** Assigned task **
Verbatim transcription of the listing is needed.
※ ※ ※
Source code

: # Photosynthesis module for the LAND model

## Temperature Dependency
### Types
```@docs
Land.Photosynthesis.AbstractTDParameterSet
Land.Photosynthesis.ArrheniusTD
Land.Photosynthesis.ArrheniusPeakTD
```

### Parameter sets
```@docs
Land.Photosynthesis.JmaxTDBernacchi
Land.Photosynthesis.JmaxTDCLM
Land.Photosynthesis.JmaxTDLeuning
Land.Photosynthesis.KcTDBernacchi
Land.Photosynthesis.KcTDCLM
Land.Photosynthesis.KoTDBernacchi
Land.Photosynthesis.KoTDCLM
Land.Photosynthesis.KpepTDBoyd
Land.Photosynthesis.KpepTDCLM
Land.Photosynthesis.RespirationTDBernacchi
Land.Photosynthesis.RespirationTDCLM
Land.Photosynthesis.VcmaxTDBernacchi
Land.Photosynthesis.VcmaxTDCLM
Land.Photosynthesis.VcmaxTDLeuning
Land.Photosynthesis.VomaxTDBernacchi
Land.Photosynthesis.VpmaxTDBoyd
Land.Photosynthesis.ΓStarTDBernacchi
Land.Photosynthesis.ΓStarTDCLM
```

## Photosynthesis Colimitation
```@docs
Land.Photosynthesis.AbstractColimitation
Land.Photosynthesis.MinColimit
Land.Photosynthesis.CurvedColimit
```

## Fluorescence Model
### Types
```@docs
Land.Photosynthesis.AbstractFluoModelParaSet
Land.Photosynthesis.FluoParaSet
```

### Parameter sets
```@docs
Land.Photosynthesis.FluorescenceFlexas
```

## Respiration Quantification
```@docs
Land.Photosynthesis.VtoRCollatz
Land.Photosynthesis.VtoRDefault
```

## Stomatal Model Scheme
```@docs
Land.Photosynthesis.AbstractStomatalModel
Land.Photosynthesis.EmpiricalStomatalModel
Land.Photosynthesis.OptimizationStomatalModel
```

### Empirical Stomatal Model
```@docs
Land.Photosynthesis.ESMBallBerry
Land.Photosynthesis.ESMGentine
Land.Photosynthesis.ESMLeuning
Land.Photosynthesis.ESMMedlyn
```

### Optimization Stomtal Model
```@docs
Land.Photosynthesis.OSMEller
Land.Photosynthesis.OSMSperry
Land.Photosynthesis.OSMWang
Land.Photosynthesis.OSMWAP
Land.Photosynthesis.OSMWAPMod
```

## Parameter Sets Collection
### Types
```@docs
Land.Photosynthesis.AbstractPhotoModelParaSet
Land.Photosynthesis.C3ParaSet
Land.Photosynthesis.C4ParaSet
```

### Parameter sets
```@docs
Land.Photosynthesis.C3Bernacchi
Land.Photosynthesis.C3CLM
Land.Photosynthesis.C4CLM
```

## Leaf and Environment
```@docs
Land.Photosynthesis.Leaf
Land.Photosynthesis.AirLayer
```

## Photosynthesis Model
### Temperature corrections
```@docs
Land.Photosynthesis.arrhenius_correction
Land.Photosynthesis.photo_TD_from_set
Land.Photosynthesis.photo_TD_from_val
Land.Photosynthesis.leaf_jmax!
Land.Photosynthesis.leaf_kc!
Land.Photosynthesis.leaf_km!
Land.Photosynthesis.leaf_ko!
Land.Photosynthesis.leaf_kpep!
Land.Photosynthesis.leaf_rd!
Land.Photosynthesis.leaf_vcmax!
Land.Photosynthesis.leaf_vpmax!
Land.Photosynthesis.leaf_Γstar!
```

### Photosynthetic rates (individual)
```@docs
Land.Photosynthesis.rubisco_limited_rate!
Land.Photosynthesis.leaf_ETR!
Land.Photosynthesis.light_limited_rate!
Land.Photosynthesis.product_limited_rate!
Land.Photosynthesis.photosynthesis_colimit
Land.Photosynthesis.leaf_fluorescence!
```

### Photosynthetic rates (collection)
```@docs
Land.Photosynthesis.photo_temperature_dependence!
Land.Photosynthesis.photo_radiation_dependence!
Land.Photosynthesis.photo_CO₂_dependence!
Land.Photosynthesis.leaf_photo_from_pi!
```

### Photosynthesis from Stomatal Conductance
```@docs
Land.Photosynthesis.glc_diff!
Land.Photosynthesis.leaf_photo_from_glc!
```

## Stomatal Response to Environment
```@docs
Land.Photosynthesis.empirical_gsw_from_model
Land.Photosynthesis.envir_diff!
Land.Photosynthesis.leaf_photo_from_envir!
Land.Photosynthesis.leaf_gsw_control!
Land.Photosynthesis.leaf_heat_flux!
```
※ ※ ※
** Response below **
Source code

: # Photosynthesis module for the LAND model

## Temperature Dependency
### Types
```@docs
Land.Photosynthesis.AbstractTDParameterSet
Land.Photosynthesis.ArrheniusTD
Land.Photosynthesis.ArrheniusPeakTD
```

### Parameter sets
```@docs
Land.Photosynthesis.JmaxTDBernacchi
Land.Photosynthesis.JmaxTDCLM
Land.Photosynthesis.JmaxTDLeuning
Land.Photosynthesis.KcTDBernacchi
Land.Photosynthesis.KcTDCLM
Land.Photosynthesis.KoTDBernacchi
Land.Photosynthesis.KoTDCLM
Land.Photosynthesis.KpepTDBoyd
Land.Photosynthesis.KpepTDCLM
Land.Photosynthesis.RespirationTDBernacchi
Land.Photosynthesis.RespirationTDCLM
Land.Photosynthesis.VcmaxTDBernacchi
Land.Photosynthesis.VcmaxTDCLM
Land.Photosynthesis.VcmaxTDLeuning
Land.Photosynthesis.VomaxTDBernacchi
Land.Photosynthesis.VpmaxTDBoyd
Land.Photosynthesis.ΓStarTDBernacchi
Land.Photosynthesis.ΓStarTDCLM
```

## Photosynthesis Colimitation
```@docs
Land.Photosynthesis.AbstractColimitation
Land.Photosynthesis.MinColimit
Land.Photosynthesis.CurvedColimit
```

## Fluorescence Model
### Types
```@docs
Land.Photosynthesis.AbstractFluoModelParaSet
Land.Photosynthesis.FluoParaSet
```

### Parameter sets
```@docs
Land.Photosynthesis.FluorescenceFlexas
```

## Respiration Quantification
```@docs
Land.Photosynthesis.VtoRCollatz
Land.Photosynthesis.VtoRDefault
```

## Stomatal Model Scheme
```@docs
Land.Photosynthesis.AbstractStomatalModel
Land.Photosynthesis.EmpiricalStomatalModel
Land.Photosynthesis.OptimizationStomatalModel
```

### Empirical Stomatal Model
```@docs
Land.Photosynthesis.ESMBallBerry
Land.Photosynthesis.ESMGentine
Land.Photosynthesis.ESMLeuning
Land.Photosynthesis.ESMMedlyn
```

### Optimization Stomtal Model
```@docs
Land.Photosynthesis.OSMEller
Land.Photosynthesis.OSMSperry
Land.Photosynthesis.OSMWang
Land.Photosynthesis.OSMWAP
Land.Photosynthesis.OSMWAPMod
```

## Parameter Sets Collection
### Types
```@docs
Land.Photosynthesis.AbstractPhotoModelParaSet
Land.Photosynthesis.C3ParaSet
Land.Photosynthesis.C4ParaSet
```

### Parameter sets
```@docs
Land.Photosynthesis.C3Bernacchi
Land.Photosynthesis.C3CLM
Land.Photosynthesis.C4CLM
```

## Leaf and Environment
```@docs
Land.Photosynthesis.Leaf
Land.Photosynthesis.AirLayer
```

## Photosynthesis Model
### Temperature corrections
```@docs
Land.Photosynthesis.arrhenius_correction
Land.Photosynthesis.photo_TD_from_set
Land.Photosynthesis.photo_TD_from_val
Land.Photosynthesis.leaf_jmax!
Land.Photosynthesis.leaf_kc!
Land.Photosynthesis.leaf_km!
Land.Photosynthesis.leaf_ko!
Land.Photosynthesis.leaf_kpep!
Land.Photosynthesis.leaf_rd!
Land.Photosynthesis.leaf_vcmax!
Land.Photosynthesis.leaf_vpmax!
Land.Photosynthesis.leaf_Γstar!
```

### Photosynthetic rates (individual)
```@docs
Land.Photosynthesis.rubisco_limited_rate!
Land.Photosynthesis.leaf_ETR!
Land.Photosynthesis.light_limited_rate!
Land.Photosynthesis.product_limited_rate!
Land.Photosynthesis.photosynthesis_colimit
Land.Photosynthesis.leaf_fluorescence!
```

### Photosynthetic rates (collection)
```@docs
Land.Photosynthesis.photo_temperature_dependence!
Land.Photosynthesis.photo_radiation_dependence!
Land.Photosynthesis.photo_CO₂_dependence!
Land.Photosynthesis.leaf_photo_from_pi!
```

### Photosynthesis from Stomatal Conductance
```@docs
Land.Photosynthesis.glc_diff!
Land.Photosynthesis.leaf_photo_from_glc!
```

## Stomatal Response to Environment
```@docs
Land.Photosynthesis.empirical_gsw_from_model
Land.Photosynthesis.envir_diff!
Land.Photosynthesis.leaf_photo_from_envir!
Land.Photosynthesis.leaf_gsw_control!
Land.Photosynthesis.leaf_heat_flux!
```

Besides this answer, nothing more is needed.